(Source texts of formatted documents)
§
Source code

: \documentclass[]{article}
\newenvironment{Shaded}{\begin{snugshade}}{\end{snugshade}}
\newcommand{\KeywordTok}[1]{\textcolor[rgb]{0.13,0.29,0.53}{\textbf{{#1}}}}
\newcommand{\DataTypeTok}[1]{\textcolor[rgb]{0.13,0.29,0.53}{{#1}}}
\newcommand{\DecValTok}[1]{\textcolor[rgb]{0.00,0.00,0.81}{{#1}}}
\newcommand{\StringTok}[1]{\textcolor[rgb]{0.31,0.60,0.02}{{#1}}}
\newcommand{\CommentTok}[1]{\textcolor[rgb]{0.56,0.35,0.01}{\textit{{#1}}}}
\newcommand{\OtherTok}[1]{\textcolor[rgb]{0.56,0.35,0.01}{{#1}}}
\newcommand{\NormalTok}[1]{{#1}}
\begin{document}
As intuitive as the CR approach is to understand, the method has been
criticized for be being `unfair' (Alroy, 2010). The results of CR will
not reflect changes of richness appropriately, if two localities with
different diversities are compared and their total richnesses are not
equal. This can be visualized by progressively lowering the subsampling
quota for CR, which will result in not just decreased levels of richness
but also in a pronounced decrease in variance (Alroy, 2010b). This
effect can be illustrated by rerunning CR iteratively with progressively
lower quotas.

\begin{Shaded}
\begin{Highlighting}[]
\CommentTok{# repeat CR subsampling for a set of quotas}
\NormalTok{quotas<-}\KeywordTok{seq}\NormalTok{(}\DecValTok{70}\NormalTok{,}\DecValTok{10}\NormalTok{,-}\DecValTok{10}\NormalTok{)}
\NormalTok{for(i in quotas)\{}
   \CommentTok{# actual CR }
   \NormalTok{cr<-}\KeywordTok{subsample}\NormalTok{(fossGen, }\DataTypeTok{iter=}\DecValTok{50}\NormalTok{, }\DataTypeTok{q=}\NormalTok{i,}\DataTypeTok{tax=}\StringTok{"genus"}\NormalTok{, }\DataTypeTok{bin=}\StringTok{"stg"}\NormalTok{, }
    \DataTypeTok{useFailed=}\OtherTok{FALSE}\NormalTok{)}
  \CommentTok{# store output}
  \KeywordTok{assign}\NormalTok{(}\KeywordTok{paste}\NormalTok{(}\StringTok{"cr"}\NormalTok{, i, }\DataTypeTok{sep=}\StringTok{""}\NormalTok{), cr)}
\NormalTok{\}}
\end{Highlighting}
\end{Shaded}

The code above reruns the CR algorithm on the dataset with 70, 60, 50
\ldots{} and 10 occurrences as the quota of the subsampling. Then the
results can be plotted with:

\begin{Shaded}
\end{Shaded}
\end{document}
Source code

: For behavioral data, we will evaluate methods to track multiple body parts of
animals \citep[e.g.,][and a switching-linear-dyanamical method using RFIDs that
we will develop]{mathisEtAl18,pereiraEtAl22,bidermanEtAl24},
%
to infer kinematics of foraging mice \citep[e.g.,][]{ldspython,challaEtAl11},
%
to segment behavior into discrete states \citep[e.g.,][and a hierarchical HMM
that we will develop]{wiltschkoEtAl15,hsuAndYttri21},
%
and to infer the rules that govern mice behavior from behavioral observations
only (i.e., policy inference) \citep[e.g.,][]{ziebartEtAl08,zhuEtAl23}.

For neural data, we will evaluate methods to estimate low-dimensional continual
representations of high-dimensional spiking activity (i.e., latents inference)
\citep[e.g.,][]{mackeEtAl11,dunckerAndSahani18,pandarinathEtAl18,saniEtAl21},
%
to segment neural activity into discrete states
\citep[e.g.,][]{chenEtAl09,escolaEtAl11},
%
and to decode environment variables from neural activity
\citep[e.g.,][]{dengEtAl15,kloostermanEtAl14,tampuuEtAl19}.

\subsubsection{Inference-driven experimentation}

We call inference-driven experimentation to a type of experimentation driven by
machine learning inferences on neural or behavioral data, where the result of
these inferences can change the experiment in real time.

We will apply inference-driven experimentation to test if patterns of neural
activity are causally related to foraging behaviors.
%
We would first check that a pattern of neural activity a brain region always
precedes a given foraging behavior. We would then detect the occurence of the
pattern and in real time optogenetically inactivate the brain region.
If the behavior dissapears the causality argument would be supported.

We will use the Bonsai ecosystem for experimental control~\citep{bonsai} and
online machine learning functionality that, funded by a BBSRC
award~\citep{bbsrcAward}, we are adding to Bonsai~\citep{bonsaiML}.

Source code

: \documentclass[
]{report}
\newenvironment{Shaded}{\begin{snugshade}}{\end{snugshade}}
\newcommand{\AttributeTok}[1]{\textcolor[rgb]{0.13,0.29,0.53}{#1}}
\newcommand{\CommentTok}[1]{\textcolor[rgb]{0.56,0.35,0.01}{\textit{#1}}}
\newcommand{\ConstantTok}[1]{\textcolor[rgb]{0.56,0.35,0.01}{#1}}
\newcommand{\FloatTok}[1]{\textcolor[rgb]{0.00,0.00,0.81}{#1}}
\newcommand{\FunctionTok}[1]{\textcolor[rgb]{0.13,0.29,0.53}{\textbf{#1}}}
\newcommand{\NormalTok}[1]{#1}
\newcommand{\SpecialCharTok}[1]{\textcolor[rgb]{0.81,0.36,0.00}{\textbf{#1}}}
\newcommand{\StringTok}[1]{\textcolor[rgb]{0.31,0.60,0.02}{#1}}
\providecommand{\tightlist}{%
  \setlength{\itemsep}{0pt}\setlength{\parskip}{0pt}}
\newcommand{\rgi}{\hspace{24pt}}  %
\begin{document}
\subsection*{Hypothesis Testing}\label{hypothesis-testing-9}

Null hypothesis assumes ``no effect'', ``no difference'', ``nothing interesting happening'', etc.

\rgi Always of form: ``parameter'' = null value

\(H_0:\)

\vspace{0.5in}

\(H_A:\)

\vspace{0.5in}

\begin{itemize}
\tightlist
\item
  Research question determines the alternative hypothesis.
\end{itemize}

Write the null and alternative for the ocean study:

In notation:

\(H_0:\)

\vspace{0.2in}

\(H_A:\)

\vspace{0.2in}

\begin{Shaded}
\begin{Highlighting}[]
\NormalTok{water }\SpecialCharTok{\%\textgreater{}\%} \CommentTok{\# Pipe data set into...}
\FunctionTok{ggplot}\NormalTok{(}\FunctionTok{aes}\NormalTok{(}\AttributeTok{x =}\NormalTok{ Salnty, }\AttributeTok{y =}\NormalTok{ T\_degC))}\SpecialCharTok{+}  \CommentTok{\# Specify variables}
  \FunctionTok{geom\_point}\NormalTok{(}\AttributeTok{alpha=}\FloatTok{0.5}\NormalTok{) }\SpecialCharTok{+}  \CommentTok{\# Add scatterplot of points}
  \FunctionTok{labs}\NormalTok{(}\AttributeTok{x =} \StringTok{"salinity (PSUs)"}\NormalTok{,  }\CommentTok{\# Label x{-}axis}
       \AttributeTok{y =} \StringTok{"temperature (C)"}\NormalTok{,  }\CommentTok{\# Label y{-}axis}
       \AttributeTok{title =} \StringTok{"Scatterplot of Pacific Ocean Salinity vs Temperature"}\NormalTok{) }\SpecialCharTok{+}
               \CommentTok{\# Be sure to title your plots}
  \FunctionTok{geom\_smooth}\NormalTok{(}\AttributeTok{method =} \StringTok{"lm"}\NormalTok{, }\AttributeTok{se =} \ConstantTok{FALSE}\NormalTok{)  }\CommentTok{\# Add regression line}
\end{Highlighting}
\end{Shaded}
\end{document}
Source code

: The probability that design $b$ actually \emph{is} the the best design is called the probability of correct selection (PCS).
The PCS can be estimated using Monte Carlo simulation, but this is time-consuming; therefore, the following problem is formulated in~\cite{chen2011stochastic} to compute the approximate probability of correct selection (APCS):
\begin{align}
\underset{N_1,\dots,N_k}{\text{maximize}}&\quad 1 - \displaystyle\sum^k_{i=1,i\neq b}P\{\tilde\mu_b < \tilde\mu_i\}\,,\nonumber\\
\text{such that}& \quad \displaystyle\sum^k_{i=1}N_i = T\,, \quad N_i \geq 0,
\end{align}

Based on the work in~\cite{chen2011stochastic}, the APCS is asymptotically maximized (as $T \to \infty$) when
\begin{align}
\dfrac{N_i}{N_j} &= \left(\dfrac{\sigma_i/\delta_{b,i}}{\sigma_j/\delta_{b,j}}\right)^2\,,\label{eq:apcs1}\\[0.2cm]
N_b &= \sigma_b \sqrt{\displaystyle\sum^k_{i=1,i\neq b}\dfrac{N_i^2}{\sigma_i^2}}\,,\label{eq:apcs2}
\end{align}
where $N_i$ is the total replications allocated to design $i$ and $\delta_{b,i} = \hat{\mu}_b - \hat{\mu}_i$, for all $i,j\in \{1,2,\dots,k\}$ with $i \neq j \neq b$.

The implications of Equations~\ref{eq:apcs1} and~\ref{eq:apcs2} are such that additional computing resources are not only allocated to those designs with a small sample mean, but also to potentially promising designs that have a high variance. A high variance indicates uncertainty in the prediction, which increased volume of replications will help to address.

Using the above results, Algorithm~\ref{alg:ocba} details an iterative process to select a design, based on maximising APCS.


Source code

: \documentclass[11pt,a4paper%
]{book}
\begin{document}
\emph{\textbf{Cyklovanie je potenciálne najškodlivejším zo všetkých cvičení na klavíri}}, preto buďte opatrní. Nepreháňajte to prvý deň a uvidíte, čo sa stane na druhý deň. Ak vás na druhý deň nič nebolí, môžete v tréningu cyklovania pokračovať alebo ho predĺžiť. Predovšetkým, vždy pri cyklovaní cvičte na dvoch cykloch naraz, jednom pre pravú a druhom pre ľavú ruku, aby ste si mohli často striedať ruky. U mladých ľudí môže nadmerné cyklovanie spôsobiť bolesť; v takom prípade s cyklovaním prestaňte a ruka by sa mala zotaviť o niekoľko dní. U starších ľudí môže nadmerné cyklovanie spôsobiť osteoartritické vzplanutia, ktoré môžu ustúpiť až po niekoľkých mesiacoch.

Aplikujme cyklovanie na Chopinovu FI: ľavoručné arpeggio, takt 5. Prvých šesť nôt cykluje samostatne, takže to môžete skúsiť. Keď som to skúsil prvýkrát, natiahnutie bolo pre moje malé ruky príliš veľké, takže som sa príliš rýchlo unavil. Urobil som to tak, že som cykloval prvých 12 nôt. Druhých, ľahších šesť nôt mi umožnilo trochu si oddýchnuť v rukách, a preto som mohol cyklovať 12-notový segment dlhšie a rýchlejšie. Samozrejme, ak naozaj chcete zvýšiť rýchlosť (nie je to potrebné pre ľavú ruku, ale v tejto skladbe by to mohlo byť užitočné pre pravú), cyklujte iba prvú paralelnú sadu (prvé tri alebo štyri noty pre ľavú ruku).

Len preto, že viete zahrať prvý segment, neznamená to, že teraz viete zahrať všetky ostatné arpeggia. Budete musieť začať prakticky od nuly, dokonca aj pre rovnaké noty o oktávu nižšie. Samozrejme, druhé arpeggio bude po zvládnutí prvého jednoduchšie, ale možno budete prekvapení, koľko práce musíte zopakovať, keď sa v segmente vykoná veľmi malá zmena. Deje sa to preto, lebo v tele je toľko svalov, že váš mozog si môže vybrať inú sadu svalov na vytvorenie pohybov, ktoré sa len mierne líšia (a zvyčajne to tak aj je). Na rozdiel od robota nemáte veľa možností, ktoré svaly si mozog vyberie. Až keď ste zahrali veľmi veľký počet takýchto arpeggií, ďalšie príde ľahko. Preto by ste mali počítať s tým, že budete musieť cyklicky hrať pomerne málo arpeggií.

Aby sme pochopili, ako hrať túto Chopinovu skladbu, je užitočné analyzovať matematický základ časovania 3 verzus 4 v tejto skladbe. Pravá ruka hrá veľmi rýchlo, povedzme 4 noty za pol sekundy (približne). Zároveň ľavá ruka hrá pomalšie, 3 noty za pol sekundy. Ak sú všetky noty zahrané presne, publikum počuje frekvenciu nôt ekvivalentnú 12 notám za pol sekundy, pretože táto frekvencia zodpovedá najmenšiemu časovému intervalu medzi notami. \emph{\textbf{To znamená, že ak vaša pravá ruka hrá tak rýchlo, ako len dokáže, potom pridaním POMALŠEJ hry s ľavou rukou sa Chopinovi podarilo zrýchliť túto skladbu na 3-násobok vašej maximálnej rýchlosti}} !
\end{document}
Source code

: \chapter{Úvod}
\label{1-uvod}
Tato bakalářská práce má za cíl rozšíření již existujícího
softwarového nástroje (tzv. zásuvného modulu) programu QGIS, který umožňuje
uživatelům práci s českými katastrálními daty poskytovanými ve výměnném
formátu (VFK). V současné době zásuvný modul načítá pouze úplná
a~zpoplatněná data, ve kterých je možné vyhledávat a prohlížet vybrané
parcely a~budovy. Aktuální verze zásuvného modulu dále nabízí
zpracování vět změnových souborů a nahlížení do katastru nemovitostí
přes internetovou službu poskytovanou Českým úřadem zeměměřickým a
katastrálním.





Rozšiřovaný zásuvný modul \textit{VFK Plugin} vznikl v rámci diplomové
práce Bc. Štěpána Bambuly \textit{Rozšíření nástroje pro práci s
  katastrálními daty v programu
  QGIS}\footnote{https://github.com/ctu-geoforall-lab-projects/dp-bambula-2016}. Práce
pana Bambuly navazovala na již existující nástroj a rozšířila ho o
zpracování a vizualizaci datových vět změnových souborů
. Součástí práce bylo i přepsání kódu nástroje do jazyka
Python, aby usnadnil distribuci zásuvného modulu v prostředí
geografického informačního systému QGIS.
§
ABOUT THIS EXERCISE:
Each line above with the string "FunctionTok" in it should be located and copied.

ANSWER SECTION:
\newcommand{\FunctionTok}[1]{\textcolor[rgb]{0.13,0.29,0.53}{\textbf{#1}}}
\FunctionTok{ggplot}\NormalTok{(}\FunctionTok{aes}\NormalTok{(}\AttributeTok{x =}\NormalTok{ Salnty, }\AttributeTok{y =}\NormalTok{ T\_degC))}\SpecialCharTok{+}  \CommentTok{\# Specify variables}
  \FunctionTok{geom\_point}\NormalTok{(}\AttributeTok{alpha=}\FloatTok{0.5}\NormalTok{) }\SpecialCharTok{+}  \CommentTok{\# Add scatterplot of points}
  \FunctionTok{labs}\NormalTok{(}\AttributeTok{x =} \StringTok{"salinity (PSUs)"}\NormalTok{,  }\CommentTok{\# Label x{-}axis}
  \FunctionTok{geom\_smooth}\NormalTok{(}\AttributeTok{method =} \StringTok{"lm"}\NormalTok{, }\AttributeTok{se =} \ConstantTok{FALSE}\NormalTok{)  }\CommentTok{\# Add regression line}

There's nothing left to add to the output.